Une des réponses apportées à ce décalage provient de la typo- morphologie. Cette approche cherche à constituer une discipline commune qui aurait pour objet d’étude les mécanismes de constitution et de transformation de la ville. Si elle tente d’expliquer les mécanismes de constitution des tissus urbains, elle souligne l’importance des tissus mineurs et des ensembles vernaculaires dans ces processus. Ces milieux représentent, à ses yeux, les lieux d’expérimentation de nouveaux types bâtis conduisant à la constitution de la ville moderne.

Cette recherche avouée de constitution d’un lieu disciplinaire commun qui aurait pour but de décrire les phénomènes de la ville ouvre la porte à l’application d’une approche urbanistique du patrimoine. En mettant en relation les logiques de constitution de la ville à ses parties, l’approche patrimoniale mise de l’avant par Giovannoni prend toute son ampleur, la ville étant issue de l’ensemble des relations entre l’ancien et le nouveau où ces derniers s’influencent et se complètent.
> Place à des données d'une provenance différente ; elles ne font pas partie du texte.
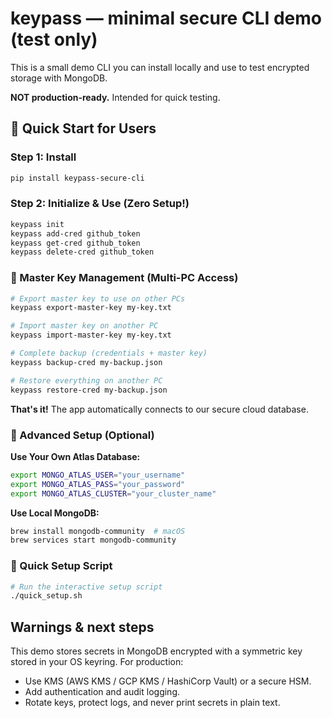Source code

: # keypass — minimal secure CLI demo (test only)

This is a small demo CLI you can install locally and use to test encrypted storage with MongoDB.

**NOT production-ready.** Intended for quick testing.

## 🚀 Quick Start for Users

### Step 1: Install
```bash
pip install keypass-secure-cli
```

### Step 2: Initialize & Use (Zero Setup!)
```bash
keypass init
keypass add-cred github_token
keypass get-cred github_token
keypass delete-cred github_token
```

### 🔑 Master Key Management (Multi-PC Access)
```bash
# Export master key to use on other PCs
keypass export-master-key my-key.txt

# Import master key on another PC
keypass import-master-key my-key.txt

# Complete backup (credentials + master key)
keypass backup-cred my-backup.json

# Restore everything on another PC
keypass restore-cred my-backup.json
```

**That's it!** The app automatically connects to our secure cloud database.

### 🔧 Advanced Setup (Optional)

**Use Your Own Atlas Database:**
```bash
export MONGO_ATLAS_USER="your_username"
export MONGO_ATLAS_PASS="your_password"
export MONGO_ATLAS_CLUSTER="your_cluster_name"
```

**Use Local MongoDB:**
```bash
brew install mongodb-community  # macOS
brew services start mongodb-community
```

### 🎯 Quick Setup Script
```bash
# Run the interactive setup script
./quick_setup.sh
```

## Warnings & next steps

This demo stores secrets in MongoDB encrypted with a symmetric key stored in your OS keyring. For production:

- Use KMS (AWS KMS / GCP KMS / HashiCorp Vault) or a secure HSM.
- Add authentication and audit logging.
- Rotate keys, protect logs, and never print secrets in plain text.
La vision albertienne de la ville aura ainsi saboté toute approche urbanistique du patrimoine. Par l’institution d’un décalage entre la forme urbaine et la forme architecturale au profit de cette dernière, le patrimoine urbain n’aura pu être étudié et compris dans sa complexité. Subordonnée au regard patrimonial portant sur l’objet comme monument, la praxis urbanistique a été teintée jusqu’à ce jour d’une conception architecturale du patrimoine. C’est par la mise en relation du monument avec son contexte et ses processus de formation qu’une véritable approche urbanistique du patrimoine sera développée. Par ailleurs, cette approche du patrimoine ne pourrait porter uniquement sur la forme, celle-ci devra être considérée dans les logiques de fonctionnement de la ville. À ce moment, nous parlerons d’une véritable approche urbanistique du patrimoine.